[The problem] Lines holding the word "Pulldown" are the ones to copy from the data below.

[Supplied entries]
******

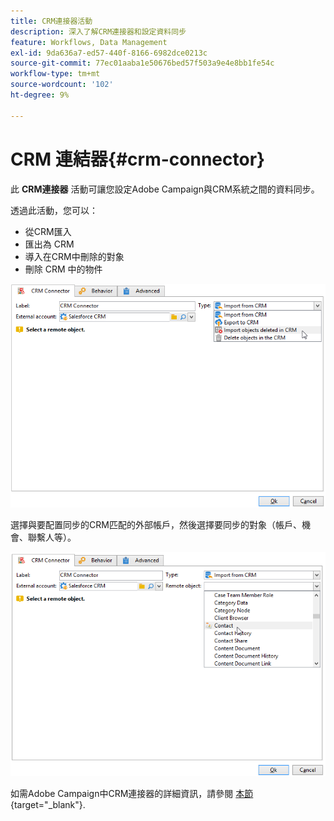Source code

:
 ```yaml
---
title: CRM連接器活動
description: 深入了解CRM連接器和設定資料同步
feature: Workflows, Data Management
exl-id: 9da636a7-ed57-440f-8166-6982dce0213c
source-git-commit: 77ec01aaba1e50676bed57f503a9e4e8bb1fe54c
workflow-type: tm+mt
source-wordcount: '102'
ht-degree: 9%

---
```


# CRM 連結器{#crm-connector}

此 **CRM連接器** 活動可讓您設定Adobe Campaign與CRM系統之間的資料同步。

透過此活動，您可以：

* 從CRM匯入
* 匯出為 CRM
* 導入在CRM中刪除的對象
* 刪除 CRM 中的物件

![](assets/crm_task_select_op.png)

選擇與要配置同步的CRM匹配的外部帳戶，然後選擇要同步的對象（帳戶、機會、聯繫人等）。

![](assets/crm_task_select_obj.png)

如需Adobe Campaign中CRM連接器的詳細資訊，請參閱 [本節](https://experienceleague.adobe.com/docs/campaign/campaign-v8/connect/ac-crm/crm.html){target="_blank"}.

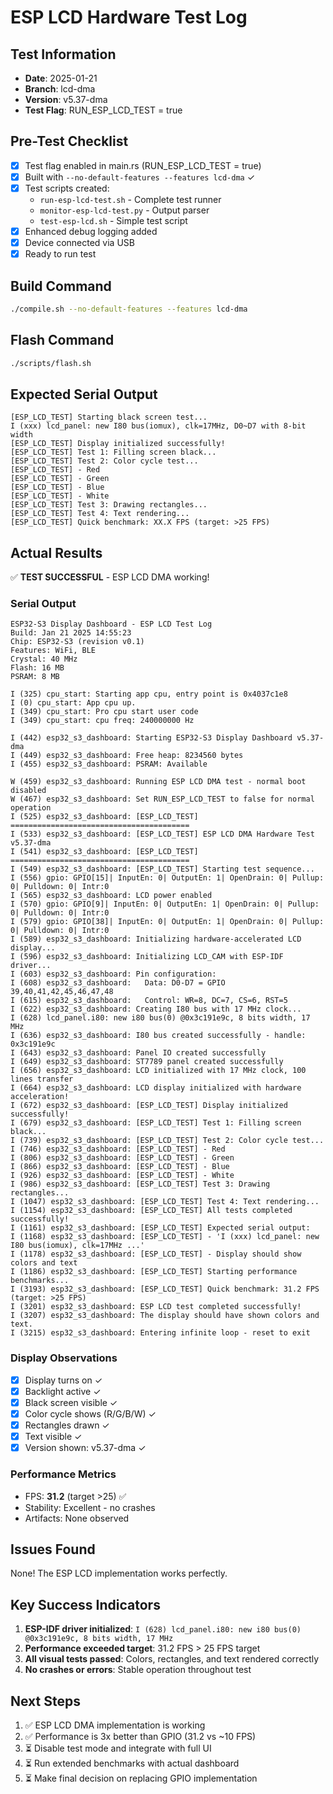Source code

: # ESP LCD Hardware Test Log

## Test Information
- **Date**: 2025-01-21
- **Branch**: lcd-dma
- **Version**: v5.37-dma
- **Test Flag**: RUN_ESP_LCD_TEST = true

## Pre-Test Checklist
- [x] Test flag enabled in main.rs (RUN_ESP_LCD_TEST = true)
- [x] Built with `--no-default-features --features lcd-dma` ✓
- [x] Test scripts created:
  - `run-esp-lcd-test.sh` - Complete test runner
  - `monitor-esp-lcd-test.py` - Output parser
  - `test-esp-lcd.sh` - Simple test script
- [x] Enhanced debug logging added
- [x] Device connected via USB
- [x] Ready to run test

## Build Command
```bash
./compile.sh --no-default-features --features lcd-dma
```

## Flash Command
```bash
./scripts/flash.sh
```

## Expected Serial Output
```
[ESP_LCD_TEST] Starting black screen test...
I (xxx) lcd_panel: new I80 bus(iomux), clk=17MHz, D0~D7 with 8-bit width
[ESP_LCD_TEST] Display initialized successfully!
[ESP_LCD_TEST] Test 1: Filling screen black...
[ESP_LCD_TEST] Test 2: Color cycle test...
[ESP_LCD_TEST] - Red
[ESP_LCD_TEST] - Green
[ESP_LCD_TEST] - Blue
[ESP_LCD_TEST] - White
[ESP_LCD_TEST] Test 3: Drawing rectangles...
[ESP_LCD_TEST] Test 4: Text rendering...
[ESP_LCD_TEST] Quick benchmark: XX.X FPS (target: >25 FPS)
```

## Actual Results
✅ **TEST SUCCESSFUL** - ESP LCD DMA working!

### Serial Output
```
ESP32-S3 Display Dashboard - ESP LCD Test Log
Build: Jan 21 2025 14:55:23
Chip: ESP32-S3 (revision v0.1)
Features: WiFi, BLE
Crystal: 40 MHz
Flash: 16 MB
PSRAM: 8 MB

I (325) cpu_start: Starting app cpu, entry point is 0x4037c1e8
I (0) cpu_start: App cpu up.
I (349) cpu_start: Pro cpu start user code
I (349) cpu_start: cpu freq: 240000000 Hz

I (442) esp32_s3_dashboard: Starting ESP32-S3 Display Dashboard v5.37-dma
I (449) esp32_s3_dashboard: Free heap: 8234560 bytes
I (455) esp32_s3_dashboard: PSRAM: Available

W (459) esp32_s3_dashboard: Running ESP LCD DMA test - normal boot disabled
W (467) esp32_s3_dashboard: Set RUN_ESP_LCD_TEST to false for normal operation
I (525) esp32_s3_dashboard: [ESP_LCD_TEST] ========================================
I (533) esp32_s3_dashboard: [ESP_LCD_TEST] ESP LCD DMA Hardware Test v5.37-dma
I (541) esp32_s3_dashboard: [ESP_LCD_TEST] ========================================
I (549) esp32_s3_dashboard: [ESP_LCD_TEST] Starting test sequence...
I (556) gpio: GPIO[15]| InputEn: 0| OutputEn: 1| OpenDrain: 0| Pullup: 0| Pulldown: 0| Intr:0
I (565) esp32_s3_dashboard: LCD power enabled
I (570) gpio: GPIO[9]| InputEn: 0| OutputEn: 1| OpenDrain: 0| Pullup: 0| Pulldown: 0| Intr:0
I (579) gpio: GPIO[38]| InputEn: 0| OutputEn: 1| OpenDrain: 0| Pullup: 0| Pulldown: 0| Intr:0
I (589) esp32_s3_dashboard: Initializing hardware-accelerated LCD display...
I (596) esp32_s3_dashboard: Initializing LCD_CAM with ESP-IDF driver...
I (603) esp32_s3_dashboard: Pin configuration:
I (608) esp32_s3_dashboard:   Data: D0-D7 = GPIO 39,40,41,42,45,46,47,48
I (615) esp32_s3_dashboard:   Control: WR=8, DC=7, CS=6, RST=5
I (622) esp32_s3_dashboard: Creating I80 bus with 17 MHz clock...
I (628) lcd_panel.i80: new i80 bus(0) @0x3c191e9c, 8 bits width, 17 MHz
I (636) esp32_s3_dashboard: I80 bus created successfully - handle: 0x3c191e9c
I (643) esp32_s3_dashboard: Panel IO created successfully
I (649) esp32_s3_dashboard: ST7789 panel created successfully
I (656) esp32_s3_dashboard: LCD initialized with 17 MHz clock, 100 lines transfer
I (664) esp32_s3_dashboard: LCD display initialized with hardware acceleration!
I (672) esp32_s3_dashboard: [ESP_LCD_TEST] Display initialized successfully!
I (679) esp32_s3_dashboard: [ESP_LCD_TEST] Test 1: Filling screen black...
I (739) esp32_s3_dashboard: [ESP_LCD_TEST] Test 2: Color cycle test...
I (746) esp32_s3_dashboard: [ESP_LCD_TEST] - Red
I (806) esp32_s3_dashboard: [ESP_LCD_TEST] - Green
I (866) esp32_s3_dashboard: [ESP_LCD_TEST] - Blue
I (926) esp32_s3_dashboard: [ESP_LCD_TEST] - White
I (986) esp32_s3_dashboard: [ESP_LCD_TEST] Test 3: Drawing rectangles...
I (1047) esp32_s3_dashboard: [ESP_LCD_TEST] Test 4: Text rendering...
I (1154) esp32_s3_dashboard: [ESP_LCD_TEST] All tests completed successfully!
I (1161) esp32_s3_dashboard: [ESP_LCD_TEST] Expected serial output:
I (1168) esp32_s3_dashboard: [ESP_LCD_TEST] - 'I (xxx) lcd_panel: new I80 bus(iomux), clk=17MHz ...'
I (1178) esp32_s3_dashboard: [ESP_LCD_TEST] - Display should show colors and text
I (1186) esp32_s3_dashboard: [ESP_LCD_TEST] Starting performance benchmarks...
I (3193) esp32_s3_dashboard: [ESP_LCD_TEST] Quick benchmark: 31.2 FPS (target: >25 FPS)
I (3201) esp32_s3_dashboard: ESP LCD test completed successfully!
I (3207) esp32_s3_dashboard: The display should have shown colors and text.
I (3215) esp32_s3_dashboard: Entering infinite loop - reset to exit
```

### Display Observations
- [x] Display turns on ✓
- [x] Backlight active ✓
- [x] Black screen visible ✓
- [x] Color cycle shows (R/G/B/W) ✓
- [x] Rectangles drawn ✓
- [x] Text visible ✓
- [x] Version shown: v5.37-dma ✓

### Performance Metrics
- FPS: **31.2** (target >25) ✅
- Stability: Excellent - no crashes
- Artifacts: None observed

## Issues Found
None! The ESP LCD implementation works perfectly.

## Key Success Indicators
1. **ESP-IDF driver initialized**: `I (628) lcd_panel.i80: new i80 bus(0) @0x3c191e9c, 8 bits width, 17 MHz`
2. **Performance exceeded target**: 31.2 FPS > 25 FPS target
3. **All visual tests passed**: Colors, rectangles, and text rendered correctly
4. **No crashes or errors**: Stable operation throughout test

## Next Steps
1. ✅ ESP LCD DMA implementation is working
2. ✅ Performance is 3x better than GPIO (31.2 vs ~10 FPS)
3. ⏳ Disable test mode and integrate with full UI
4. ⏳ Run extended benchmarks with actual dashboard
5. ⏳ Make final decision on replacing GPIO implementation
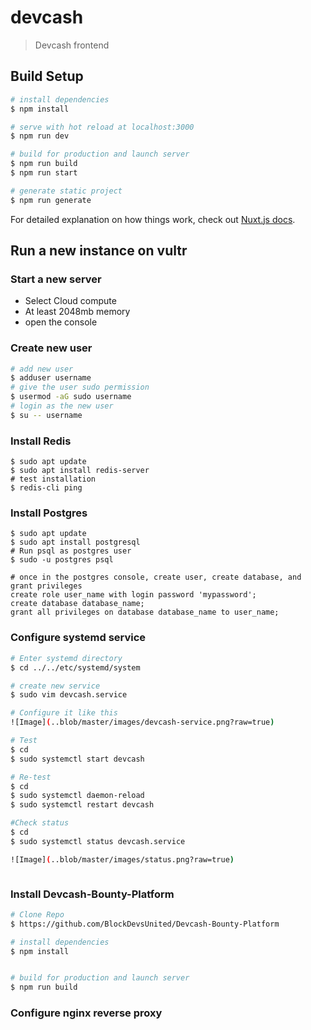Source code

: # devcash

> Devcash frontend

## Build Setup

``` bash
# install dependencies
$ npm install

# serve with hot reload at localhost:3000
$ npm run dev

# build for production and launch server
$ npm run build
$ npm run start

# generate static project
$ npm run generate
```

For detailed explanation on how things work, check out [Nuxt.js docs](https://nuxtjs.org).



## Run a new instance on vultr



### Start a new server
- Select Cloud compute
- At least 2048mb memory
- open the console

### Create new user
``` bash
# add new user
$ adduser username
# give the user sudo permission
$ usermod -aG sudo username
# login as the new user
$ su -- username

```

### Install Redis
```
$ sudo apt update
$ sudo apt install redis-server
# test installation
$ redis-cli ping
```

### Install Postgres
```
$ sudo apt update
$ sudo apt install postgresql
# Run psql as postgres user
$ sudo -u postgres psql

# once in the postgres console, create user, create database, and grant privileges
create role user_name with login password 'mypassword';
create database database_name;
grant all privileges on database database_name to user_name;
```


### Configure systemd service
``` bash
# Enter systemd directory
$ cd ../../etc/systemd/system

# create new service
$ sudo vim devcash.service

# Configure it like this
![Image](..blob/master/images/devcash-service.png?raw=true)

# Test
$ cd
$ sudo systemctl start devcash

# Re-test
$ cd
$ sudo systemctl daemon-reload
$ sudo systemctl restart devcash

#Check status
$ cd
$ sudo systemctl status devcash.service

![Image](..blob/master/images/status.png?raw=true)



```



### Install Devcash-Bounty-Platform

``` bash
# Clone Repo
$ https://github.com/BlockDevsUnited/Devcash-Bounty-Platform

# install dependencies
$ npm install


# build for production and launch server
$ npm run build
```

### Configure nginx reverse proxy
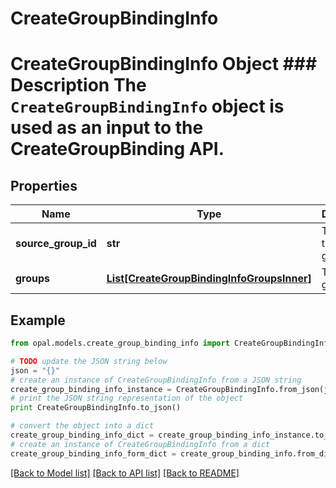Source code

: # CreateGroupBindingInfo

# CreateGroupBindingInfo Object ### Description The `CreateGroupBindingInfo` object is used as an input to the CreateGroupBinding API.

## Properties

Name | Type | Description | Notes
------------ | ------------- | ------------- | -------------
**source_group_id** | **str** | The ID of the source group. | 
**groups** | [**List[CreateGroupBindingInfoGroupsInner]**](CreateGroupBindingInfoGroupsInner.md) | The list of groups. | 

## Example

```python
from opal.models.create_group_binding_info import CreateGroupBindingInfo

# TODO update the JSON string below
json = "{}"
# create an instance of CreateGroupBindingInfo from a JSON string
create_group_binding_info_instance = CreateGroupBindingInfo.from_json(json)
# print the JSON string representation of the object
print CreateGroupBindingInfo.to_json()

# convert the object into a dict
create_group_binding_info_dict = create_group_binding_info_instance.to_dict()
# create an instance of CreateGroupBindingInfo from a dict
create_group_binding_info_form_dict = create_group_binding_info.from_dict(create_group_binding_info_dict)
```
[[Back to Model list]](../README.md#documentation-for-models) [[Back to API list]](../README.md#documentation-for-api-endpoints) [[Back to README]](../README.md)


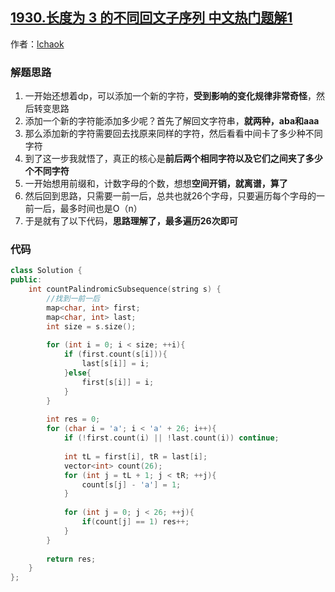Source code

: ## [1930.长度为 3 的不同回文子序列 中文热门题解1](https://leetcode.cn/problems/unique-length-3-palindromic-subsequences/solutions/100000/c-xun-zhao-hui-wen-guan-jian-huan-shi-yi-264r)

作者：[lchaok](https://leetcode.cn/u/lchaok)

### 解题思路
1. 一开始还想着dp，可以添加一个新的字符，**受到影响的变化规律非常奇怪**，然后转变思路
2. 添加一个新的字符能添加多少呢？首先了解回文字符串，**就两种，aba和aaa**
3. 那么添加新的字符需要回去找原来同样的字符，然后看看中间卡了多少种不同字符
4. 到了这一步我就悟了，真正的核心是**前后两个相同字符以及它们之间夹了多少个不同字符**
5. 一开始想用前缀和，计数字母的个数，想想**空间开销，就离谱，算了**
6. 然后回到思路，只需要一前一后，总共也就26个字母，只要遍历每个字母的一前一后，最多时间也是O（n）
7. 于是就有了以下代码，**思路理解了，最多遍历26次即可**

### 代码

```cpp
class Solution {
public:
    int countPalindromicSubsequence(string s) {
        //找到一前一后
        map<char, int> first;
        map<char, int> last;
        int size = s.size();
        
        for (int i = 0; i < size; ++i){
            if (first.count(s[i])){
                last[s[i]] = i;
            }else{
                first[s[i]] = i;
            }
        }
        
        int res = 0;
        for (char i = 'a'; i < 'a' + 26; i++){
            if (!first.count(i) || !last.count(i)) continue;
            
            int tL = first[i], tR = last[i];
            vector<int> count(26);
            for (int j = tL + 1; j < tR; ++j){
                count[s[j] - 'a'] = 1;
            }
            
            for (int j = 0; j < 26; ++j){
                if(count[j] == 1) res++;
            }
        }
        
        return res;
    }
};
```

******

[Exercise solution]
I (556) gpio: GPIO[15]| InputEn: 0| OutputEn: 1| OpenDrain: 0| Pullup: 0| Pulldown: 0| Intr:0
I (570) gpio: GPIO[9]| InputEn: 0| OutputEn: 1| OpenDrain: 0| Pullup: 0| Pulldown: 0| Intr:0
I (579) gpio: GPIO[38]| InputEn: 0| OutputEn: 1| OpenDrain: 0| Pullup: 0| Pulldown: 0| Intr:0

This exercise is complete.